EXERCISE INSTRUCTIONS — Scan the entries that follow and copy out every line containing "Resolution".

(Plain-text document sources)
════════════════════
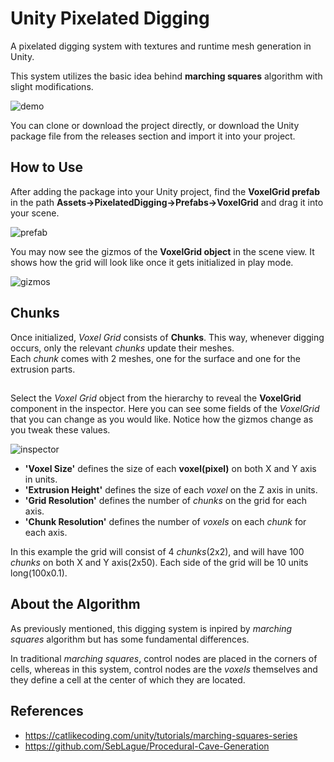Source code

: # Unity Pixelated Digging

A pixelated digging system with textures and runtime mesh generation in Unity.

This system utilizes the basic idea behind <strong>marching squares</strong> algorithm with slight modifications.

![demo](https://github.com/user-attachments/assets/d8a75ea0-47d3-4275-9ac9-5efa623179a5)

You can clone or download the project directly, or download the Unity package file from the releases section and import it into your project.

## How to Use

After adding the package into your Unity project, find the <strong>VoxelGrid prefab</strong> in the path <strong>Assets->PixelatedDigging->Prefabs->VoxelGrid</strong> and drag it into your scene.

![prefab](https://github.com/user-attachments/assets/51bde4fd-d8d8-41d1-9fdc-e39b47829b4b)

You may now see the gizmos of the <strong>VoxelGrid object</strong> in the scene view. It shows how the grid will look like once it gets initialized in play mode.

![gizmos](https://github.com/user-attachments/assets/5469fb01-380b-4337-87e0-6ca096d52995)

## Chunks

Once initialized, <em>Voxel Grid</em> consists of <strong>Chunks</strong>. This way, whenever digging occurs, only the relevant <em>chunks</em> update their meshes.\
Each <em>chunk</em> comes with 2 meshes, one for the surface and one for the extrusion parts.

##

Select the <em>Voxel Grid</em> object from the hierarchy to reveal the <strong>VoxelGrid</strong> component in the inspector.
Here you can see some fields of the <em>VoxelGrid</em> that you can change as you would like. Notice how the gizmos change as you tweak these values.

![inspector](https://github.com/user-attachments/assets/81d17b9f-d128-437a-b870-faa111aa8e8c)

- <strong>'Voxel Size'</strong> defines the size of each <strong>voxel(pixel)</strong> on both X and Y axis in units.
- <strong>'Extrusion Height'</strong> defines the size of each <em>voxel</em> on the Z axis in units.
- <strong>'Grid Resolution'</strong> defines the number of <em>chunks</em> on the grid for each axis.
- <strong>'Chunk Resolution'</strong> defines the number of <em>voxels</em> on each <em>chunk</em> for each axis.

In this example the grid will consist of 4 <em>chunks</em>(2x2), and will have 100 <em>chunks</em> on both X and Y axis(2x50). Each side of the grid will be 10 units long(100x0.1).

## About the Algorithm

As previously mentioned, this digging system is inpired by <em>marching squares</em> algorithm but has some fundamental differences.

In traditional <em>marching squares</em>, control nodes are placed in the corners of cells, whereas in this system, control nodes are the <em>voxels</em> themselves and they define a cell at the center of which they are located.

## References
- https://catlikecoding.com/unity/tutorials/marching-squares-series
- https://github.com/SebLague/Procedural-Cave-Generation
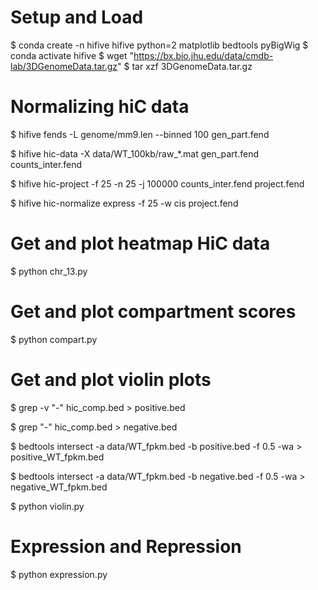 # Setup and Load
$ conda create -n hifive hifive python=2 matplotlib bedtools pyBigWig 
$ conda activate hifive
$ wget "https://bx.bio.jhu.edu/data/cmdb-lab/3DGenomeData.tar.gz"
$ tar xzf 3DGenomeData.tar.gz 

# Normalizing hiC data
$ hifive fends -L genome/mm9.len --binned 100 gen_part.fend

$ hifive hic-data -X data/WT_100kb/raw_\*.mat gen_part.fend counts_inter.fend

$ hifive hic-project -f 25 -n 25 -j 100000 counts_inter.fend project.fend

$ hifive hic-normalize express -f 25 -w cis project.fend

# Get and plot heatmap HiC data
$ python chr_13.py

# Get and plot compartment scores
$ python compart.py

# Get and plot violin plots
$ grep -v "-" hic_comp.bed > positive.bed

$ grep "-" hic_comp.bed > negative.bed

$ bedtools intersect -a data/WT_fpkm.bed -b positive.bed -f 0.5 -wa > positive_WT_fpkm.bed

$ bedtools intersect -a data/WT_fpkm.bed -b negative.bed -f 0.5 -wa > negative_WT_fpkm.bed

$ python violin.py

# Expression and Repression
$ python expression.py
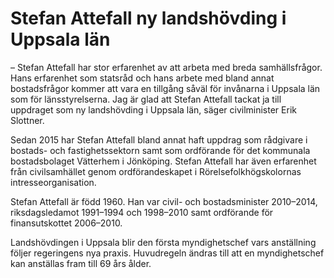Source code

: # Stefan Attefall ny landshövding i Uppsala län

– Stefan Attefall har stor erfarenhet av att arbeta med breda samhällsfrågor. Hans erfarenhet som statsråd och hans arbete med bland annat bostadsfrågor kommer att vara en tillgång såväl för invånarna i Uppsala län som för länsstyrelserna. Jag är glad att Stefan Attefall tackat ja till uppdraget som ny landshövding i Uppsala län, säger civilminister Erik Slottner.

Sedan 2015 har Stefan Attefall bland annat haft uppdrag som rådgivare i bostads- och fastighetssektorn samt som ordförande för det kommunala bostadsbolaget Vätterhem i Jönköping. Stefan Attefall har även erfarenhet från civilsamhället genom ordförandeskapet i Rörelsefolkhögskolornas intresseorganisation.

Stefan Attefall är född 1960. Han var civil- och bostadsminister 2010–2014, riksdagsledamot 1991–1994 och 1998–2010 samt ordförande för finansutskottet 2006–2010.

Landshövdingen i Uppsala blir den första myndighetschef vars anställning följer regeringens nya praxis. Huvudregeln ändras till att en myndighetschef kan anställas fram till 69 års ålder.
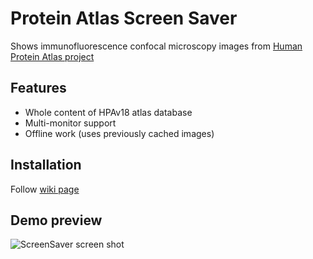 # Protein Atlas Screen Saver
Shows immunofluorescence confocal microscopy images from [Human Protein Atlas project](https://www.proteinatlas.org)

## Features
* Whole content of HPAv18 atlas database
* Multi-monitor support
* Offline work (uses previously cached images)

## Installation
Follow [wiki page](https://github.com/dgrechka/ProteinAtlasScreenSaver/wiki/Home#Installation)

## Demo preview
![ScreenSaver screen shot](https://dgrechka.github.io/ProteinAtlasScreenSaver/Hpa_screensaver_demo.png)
════════════════════
FINISHED EXERCISE —
- <strong>'Grid Resolution'</strong> defines the number of <em>chunks</em> on the grid for each axis.
- <strong>'Chunk Resolution'</strong> defines the number of <em>voxels</em> on each <em>chunk</em> for each axis.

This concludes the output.